OpenAI recently announced technical problems with privacy that affected its ChatGPT service. The company took ChatGPT offline due to a bug in an open-source library that allowed some users to see titles from another active user’s chat history. Additionally, the bug caused unintentional visibility of payment-related information of 1.2% of ChatGPT Plus subscribers who were active during a specific nine-hour window. OpenAI believes the number of users whose data was revealed is extremely low.
The bug was discovered in the Redis client open-source library, redis-py. OpenAI reached out to the Redis maintainers with a patch to resolve the issue as soon as they identified the bug. The bug worked in a way that requests and responses with redis-py behave as two queues. If a request is canceled after the request is pushed onto the incoming queue but before the response popped from the outgoing queue, the connection becomes corrupted, and the next response thatβs dequeued for an unrelated request can receive data left behind in the connection.

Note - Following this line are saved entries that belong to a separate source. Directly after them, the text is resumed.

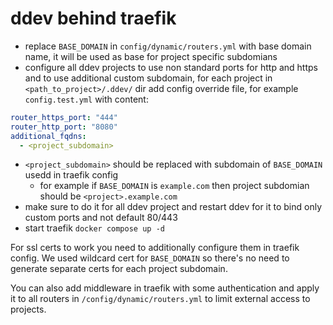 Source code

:# ddev behind traefik
- replace `BASE_DOMAIN` in `config/dynamic/routers.yml` with base domain name, it will be used as base for project specific subdomians
- configure all ddev projects to use non standard ports for http and https and to use additional custom subdomain, for each project in `<path_to_project>/.ddev/` dir add config override file, for example `config.test.yml` with content:
```yaml
router_https_port: "444"
router_http_port: "8080"
additional_fqdns:
  - <project_subdomain>
```
- `<project_subdomain>` should be replaced with subdomain of `BASE_DOMAIN` usedd in traefik config
  - for example if `BASE_DOMAIN` is `example.com` then project subdomian should be `<project>.example.com`
- make sure to do it for all ddev project and restart ddev for it to bind only custom ports and not default 80/443
- start traefik `docker compose up -d`

For ssl certs to work you need to additionally configure them in traefik config. We used wildcard cert for `BASE_DOMAIN` so there's no need to generate separate certs for each project subdomain.

You can also add middleware in traefik with some authentication and apply it to all routers in `/config/dynamic/routers.yml` to limit external access to projects.

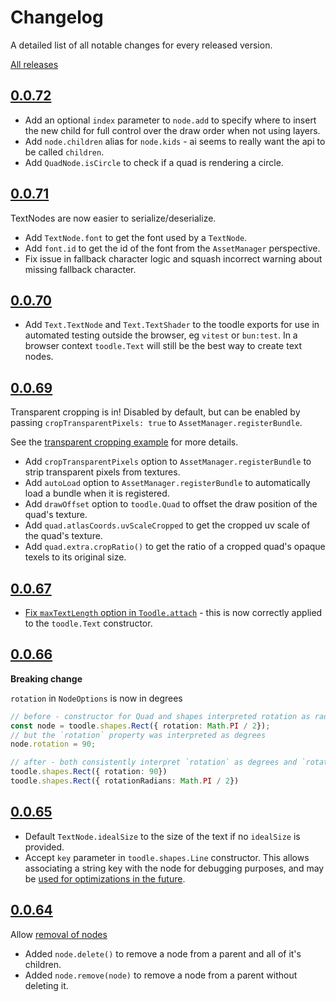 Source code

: # Changelog

A detailed list of all notable changes for every released version.

[All releases](https://github.com/vaguevoid/toodle/pkgs/npm/toodle/versions)

## [0.0.72](https://github.com/vaguevoid/toodle/releases/tag/0.0.72)

- Add an optional `index` parameter to `node.add` to specify where to insert the new child for full control over the draw order when not using layers.
- Add `node.children` alias for `node.kids` - ai seems to really want the api to be called `children`.
- Add `QuadNode.isCircle` to check if a quad is rendering a circle.

## [0.0.71](https://github.com/vaguevoid/toodle/releases/tag/0.0.71)

TextNodes are now easier to serialize/deserialize.

- Add `TextNode.font` to get the font used by a `TextNode`.
- Add `font.id` to get the id of the font from the `AssetManager` perspective.
- Fix issue in fallback character logic and squash incorrect warning about missing fallback character.

## [0.0.70](https://github.com/vaguevoid/toodle/releases/tag/0.0.70)

- Add `Text.TextNode` and `Text.TextShader` to the toodle exports for use in automated testing outside the browser, eg `vitest` or `bun:test`. In a browser context `toodle.Text` will still be the best way to create text nodes.

## [0.0.69](https://github.com/vaguevoid/toodle/releases/tag/0.0.69)

Transparent cropping is in! Disabled by default, but can be enabled by passing `cropTransparentPixels: true` to `AssetManager.registerBundle`.

See the [transparent cropping example](https://toodle.void.dev/f849595b3ed13fc956fc1459a5cb5f0228f9d259/examples/transparent-cropping.html) for more details.

- Add `cropTransparentPixels` option to `AssetManager.registerBundle` to strip transparent pixels from textures.
- Add `autoLoad` option to `AssetManager.registerBundle` to automatically load a bundle when it is registered.
- Add `drawOffset` option to `toodle.Quad` to offset the draw position of the quad's texture.
- Add `quad.atlasCoords.uvScaleCropped` to get the cropped uv scale of the quad's texture.
- Add `quad.extra.cropRatio()` to get the ratio of a cropped quad's opaque texels to its original size.

## [0.0.67](https://github.com/vaguevoid/toodle/releases/tag/0.0.67)

- [Fix `maxTextLength` option in `Toodle.attach`](https://github.com/vaguevoid/toodle/pull/64) - this is now correctly applied to the `toodle.Text` constructor.

## [0.0.66](https://github.com/vaguevoid/toodle/releases/tag/0.0.66)

**Breaking change**

`rotation` in `NodeOptions` is now in degrees

```ts
// before - constructor for Quad and shapes interpreted rotation as radians
const node = toodle.shapes.Rect({ rotation: Math.PI / 2});
// but the `rotation` property was interpreted as degrees
node.rotation = 90;

// after - both consistently interpret `rotation` as degrees and `rotationRadians` as radians
toodle.shapes.Rect({ rotation: 90})
toodle.shapes.Rect({ rotationRadians: Math.PI / 2})
```

## [0.0.65](https://github.com/vaguevoid/toodle/releases/tag/0.0.65)

- Default `TextNode.idealSize` to the size of the text if no `idealSize` is provided.
- Accept `key` parameter in `toodle.shapes.Line` constructor. This allows associating a string key with the node for debugging purposes, and may be [used for optimizations in the future](https://github.com/vaguevoid/toodle/issues/82).

## [0.0.64](https://github.com/vaguevoid/toodle/releases/tag/0.0.64)

Allow [removal of nodes](https://toodle.void.dev/f849595b3ed13fc956fc1459a5cb5f0228f9d259/examples/add-and-remove-children.html)

- Added `node.delete()` to remove a node from a parent and all of it's children.
- Added `node.remove(node)` to remove a node from a parent without deleting it. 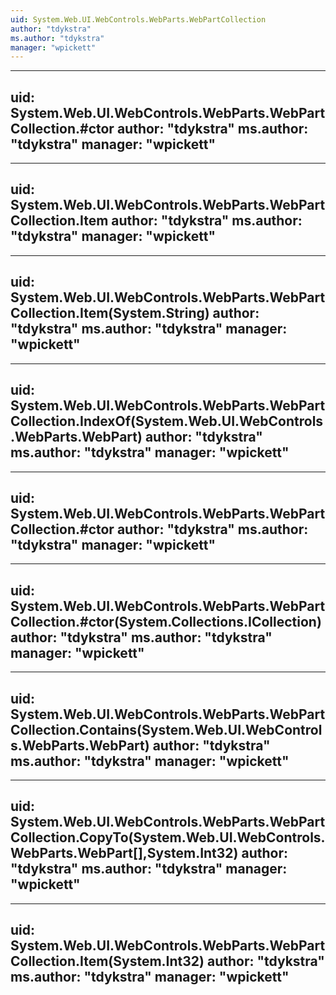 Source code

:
 ```yaml
---
uid: System.Web.UI.WebControls.WebParts.WebPartCollection
author: "tdykstra"
ms.author: "tdykstra"
manager: "wpickett"
---
```


---
uid: System.Web.UI.WebControls.WebParts.WebPartCollection.#ctor
author: "tdykstra"
ms.author: "tdykstra"
manager: "wpickett"
---

---
uid: System.Web.UI.WebControls.WebParts.WebPartCollection.Item
author: "tdykstra"
ms.author: "tdykstra"
manager: "wpickett"
---

---
uid: System.Web.UI.WebControls.WebParts.WebPartCollection.Item(System.String)
author: "tdykstra"
ms.author: "tdykstra"
manager: "wpickett"
---

---
uid: System.Web.UI.WebControls.WebParts.WebPartCollection.IndexOf(System.Web.UI.WebControls.WebParts.WebPart)
author: "tdykstra"
ms.author: "tdykstra"
manager: "wpickett"
---

---
uid: System.Web.UI.WebControls.WebParts.WebPartCollection.#ctor
author: "tdykstra"
ms.author: "tdykstra"
manager: "wpickett"
---

---
uid: System.Web.UI.WebControls.WebParts.WebPartCollection.#ctor(System.Collections.ICollection)
author: "tdykstra"
ms.author: "tdykstra"
manager: "wpickett"
---

---
uid: System.Web.UI.WebControls.WebParts.WebPartCollection.Contains(System.Web.UI.WebControls.WebParts.WebPart)
author: "tdykstra"
ms.author: "tdykstra"
manager: "wpickett"
---

---
uid: System.Web.UI.WebControls.WebParts.WebPartCollection.CopyTo(System.Web.UI.WebControls.WebParts.WebPart[],System.Int32)
author: "tdykstra"
ms.author: "tdykstra"
manager: "wpickett"
---

---
uid: System.Web.UI.WebControls.WebParts.WebPartCollection.Item(System.Int32)
author: "tdykstra"
ms.author: "tdykstra"
manager: "wpickett"
---
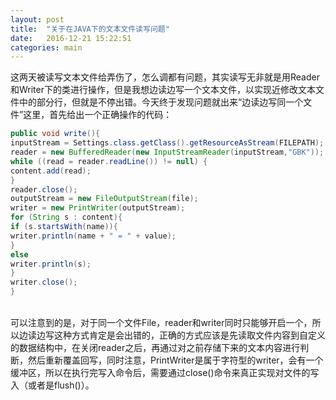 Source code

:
 ```yaml
---
layout: post
title:  "关于在JAVA下的文本文件读写问题"
date:   2016-12-21 15:22:51 
categories: main
---
```


这两天被读写文本文件给弄伤了，怎么调都有问题，其实读写无非就是用Reader和Writer下的类进行操作，但是我想边读边写一个文本文件，以实现近修改文本文件中的部分行，但就是不停出错。今天终于发现问题就出来“边读边写同一个文件”这里，首先给出一个正确操作的代码：
<br>
```Java
public void write(){
inputStream = Settings.class.getClass().getResourceAsStream(FILEPATH);
reader = new BufferedReader(new InputStreamReader(inputStream,"GBK"));
while ((read = reader.readLine()) != null) {
content.add(read);
}
reader.close();
outputStream = new FileOutputStream(file);
writer = new PrintWriter(outputStream);
for (String s : content){
if (s.startsWith(name)){
writer.println(name + " = " + value);
}
else
writer.println(s);
}
writer.close();
}
```
<br>
可以注意到的是，对于同一个文件File，reader和writer同时只能够开启一个，所以边读边写这种方式肯定是会出错的，正确的方式应该是先读取文件内容到自定义的数据结构中，在关闭reader之后，再通过对之前存储下来的文本内容进行判断，然后重新覆盖回写，同时注意，PrintWriter是属于字符型的writer，会有一个缓冲区，所以在执行完写入命令后，需要通过close()命令来真正实现对文件的写入（或者是flush()）。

This results in an unrecoverable server error, and the user will have to try their request again. However, in some cases, the corrupted data matches the data type the requester was expecting, and so what gets returned from the cache appears valid, even if it belongs to another user.
OpenAI has taken several actions to improve their systems, including extensively testing the fix to the underlying bug, adding redundant checks to ensure the data returned by their Redis cache matches the requesting user, programatically examining logs to confirm that messages are only available to the correct user, and improving the robustness and scale of their Redis cluster to reduce the likelihood of connection errors at extreme load. OpenAI has also notified affected users that their payment information may have been exposed and apologized to the ChatGPT community, promising to work diligently to rebuild trust.
OpenAI acknowledges the significant role that open-source software, including Redis, plays in their research efforts. They are dedicated to continually supporting and contributing to the Redis community. As the investigation wraps up, supporting and informing users remains OpenAI’s top priority.